*** Data to use ***
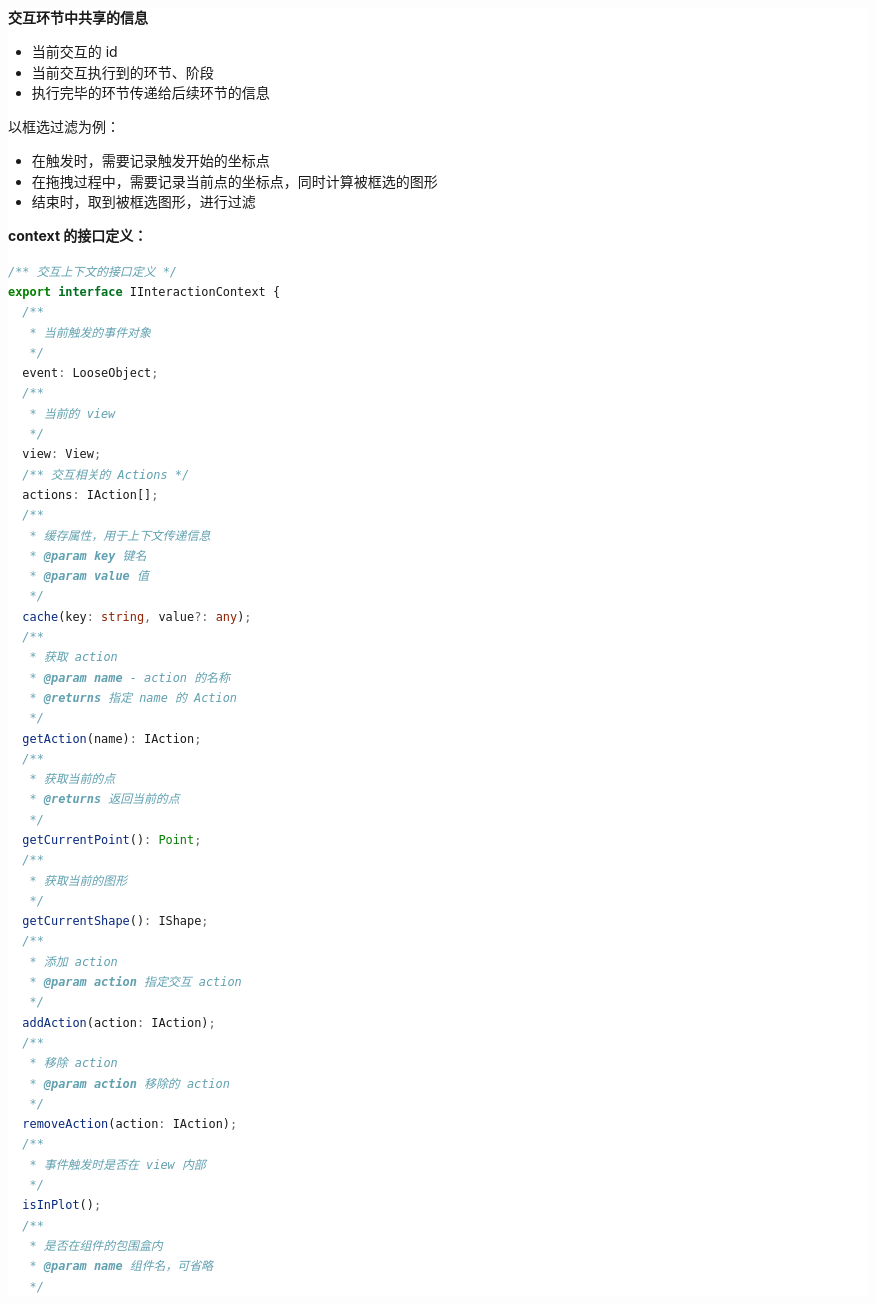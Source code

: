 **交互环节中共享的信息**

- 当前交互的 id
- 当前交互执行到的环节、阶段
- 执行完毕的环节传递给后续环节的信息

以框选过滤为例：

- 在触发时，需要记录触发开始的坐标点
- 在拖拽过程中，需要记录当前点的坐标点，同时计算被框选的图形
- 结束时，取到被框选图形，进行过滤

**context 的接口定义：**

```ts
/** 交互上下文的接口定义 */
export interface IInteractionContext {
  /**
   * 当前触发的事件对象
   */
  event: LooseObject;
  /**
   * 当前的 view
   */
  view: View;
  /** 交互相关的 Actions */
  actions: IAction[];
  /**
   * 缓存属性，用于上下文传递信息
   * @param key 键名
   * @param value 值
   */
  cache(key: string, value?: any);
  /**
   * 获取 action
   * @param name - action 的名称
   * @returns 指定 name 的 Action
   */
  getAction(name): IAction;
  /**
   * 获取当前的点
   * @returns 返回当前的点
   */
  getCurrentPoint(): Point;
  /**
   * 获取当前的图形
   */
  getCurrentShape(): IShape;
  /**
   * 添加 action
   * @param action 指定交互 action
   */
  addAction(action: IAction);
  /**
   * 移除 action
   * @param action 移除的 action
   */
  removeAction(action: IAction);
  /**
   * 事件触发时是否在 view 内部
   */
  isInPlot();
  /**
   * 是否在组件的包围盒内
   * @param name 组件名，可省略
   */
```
*** End of Data to use ***
*** Data to use ***
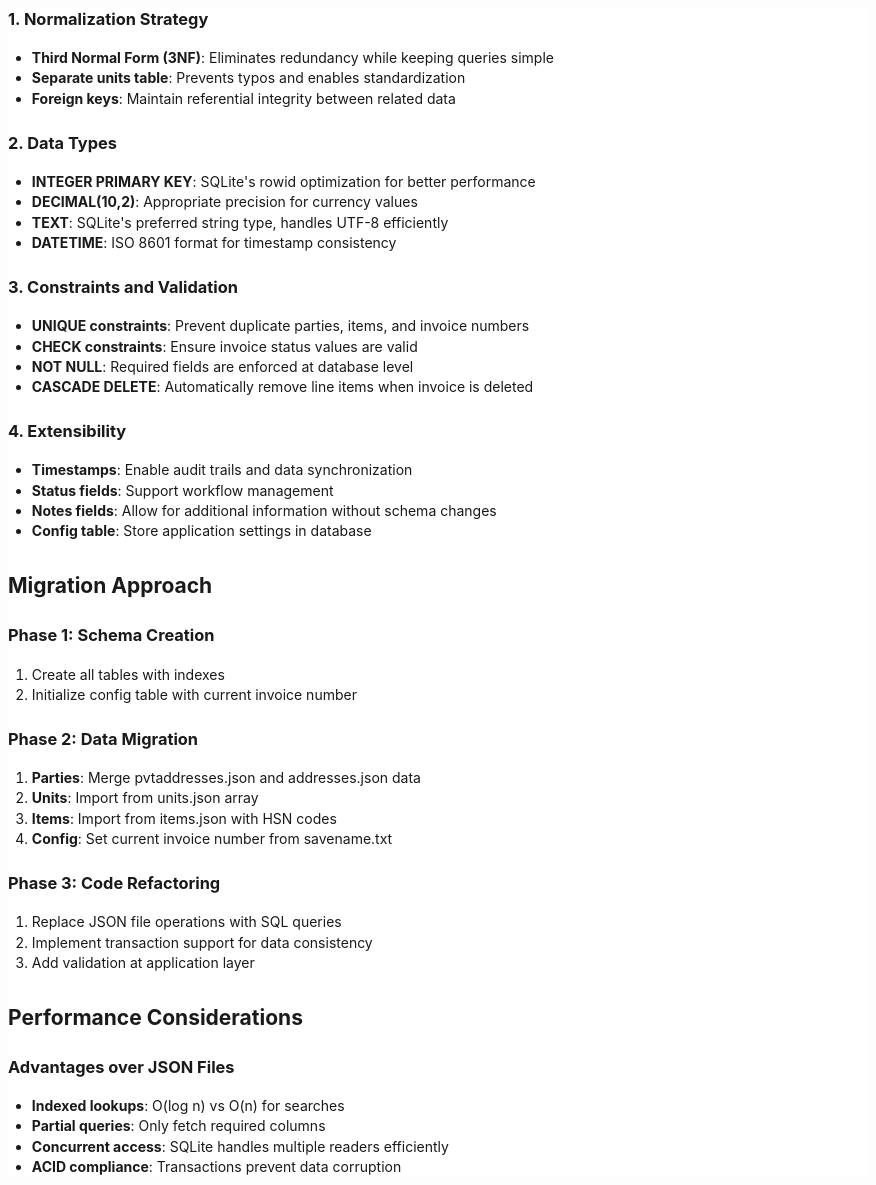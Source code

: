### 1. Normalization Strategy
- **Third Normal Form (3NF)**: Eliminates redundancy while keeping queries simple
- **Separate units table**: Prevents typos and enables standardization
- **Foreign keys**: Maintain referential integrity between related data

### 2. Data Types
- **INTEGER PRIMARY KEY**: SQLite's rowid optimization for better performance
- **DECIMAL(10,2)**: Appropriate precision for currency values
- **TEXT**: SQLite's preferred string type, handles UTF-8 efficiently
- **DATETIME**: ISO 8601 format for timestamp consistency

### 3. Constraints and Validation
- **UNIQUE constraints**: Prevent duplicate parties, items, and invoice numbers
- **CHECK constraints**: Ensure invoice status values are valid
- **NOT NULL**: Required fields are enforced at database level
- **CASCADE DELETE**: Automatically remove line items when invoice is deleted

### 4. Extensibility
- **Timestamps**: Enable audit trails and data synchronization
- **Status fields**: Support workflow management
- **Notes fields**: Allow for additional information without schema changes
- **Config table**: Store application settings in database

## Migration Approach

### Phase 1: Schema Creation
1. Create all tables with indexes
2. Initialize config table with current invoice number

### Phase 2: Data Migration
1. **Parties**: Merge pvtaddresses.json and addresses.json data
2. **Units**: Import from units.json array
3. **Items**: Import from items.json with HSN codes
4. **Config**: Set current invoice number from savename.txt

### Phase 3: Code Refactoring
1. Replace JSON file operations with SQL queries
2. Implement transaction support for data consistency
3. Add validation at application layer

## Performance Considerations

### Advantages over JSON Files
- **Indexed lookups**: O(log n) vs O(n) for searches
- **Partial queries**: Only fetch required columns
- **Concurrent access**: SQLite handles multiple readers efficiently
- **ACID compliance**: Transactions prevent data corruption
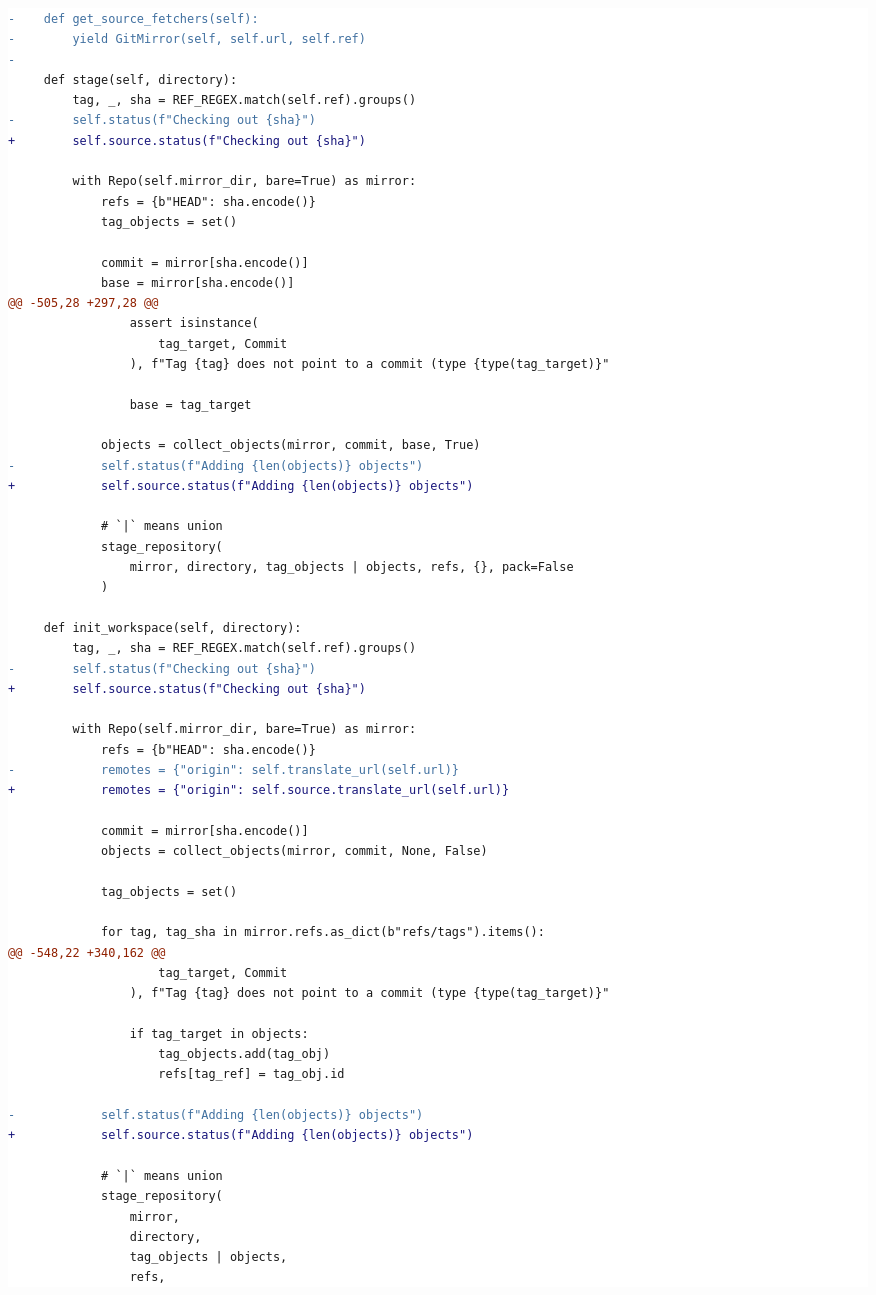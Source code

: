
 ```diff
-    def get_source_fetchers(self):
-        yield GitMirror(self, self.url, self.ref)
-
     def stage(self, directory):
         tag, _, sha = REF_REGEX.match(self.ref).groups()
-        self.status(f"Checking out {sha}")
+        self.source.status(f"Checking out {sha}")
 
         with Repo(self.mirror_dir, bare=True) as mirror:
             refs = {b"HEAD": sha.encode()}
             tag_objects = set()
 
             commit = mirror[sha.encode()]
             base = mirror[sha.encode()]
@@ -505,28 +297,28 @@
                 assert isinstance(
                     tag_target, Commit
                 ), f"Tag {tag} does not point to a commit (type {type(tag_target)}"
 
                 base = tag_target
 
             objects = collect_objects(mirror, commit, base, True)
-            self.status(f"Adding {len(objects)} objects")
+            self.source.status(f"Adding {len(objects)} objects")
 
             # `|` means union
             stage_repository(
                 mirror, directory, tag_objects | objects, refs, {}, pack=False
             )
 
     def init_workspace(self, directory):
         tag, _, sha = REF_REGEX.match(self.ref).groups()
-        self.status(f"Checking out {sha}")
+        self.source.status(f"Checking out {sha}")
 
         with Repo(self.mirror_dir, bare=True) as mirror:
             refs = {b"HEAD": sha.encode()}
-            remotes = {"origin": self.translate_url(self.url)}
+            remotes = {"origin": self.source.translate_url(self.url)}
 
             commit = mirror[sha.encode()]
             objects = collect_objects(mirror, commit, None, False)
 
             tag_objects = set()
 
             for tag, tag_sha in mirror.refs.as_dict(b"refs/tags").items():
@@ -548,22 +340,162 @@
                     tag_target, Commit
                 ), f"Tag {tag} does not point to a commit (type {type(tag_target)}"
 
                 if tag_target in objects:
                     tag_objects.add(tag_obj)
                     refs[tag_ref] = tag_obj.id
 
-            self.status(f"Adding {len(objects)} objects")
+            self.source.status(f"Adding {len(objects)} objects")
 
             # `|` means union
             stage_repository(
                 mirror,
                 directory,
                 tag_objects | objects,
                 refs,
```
*** End of Data to use ***
**Your instructions**
Considering the records above, how many lines hold "queries"? Please answer with only the number.

**Answer below**
3